Dataset records:
= = = = =

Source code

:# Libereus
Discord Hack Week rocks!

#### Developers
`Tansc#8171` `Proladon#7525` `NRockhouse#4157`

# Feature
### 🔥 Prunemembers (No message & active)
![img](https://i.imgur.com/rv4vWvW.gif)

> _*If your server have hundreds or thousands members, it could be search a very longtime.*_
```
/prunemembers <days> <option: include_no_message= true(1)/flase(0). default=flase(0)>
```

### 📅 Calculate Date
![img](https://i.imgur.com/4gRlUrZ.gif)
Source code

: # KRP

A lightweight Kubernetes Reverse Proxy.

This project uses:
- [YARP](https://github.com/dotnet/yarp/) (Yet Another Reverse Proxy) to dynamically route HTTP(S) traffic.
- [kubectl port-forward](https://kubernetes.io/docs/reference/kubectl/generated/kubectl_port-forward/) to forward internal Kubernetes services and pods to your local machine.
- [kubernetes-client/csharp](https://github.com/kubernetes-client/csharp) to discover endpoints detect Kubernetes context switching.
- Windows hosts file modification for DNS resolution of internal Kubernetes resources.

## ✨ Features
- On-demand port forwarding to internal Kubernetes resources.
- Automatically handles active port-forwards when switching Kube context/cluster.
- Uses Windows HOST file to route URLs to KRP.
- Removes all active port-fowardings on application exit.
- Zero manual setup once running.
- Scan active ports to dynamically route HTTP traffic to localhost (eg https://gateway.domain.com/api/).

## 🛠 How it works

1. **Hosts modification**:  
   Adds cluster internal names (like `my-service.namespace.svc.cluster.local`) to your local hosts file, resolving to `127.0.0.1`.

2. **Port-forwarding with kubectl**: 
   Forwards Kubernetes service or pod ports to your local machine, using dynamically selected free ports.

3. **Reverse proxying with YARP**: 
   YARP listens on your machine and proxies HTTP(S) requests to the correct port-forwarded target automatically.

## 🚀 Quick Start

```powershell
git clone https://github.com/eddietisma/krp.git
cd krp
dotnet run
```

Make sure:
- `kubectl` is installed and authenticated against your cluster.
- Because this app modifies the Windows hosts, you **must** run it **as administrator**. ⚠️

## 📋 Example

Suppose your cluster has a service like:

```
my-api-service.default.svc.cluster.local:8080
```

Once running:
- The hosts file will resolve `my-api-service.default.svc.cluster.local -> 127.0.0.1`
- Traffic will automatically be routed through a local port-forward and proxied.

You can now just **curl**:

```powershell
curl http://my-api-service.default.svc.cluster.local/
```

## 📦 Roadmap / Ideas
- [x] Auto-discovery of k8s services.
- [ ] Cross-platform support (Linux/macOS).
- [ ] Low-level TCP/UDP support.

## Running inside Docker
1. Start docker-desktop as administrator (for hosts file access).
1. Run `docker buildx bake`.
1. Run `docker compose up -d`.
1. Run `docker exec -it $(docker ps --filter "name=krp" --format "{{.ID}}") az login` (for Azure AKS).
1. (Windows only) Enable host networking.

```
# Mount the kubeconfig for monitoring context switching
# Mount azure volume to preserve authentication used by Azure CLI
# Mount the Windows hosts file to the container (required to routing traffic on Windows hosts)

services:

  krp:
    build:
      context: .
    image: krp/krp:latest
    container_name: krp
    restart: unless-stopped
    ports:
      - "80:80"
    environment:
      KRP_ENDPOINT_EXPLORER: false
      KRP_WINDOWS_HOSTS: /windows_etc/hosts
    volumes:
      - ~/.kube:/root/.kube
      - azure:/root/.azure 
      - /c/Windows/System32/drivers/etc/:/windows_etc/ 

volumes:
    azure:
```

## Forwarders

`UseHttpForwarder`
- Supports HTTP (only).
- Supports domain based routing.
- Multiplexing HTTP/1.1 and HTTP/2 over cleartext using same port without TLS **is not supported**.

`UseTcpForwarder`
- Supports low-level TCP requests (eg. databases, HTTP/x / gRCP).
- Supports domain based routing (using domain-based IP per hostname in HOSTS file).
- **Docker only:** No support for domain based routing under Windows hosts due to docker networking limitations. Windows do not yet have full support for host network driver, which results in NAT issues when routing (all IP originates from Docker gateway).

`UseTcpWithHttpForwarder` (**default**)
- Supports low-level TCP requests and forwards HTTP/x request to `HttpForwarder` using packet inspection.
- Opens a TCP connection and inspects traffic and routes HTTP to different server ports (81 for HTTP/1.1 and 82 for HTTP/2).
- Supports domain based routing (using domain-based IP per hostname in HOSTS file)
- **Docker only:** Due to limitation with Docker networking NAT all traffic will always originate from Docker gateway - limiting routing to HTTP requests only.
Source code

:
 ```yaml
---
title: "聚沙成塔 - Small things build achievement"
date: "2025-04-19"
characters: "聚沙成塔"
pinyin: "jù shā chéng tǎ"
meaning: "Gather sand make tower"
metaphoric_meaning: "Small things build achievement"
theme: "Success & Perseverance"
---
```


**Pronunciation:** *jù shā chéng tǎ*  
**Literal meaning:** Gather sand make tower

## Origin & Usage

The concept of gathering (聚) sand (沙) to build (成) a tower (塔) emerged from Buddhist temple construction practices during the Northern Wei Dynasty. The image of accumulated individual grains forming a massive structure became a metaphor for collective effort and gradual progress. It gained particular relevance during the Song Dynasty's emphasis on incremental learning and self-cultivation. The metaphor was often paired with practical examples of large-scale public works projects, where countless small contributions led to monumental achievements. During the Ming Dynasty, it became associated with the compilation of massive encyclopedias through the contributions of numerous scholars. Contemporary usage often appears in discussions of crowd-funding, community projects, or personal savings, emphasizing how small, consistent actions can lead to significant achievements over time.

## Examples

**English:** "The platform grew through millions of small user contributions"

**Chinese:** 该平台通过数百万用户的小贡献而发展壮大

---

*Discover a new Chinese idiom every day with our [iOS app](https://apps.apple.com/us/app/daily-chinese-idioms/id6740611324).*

= = = = =

Return each line from the entries above that includes "level".

=== Task output ===
- [ ] Low-level TCP/UDP support.
- Supports low-level TCP requests (eg. databases, HTTP/x / gRCP).
- Supports low-level TCP requests and forwards HTTP/x request to `HttpForwarder` using packet inspection.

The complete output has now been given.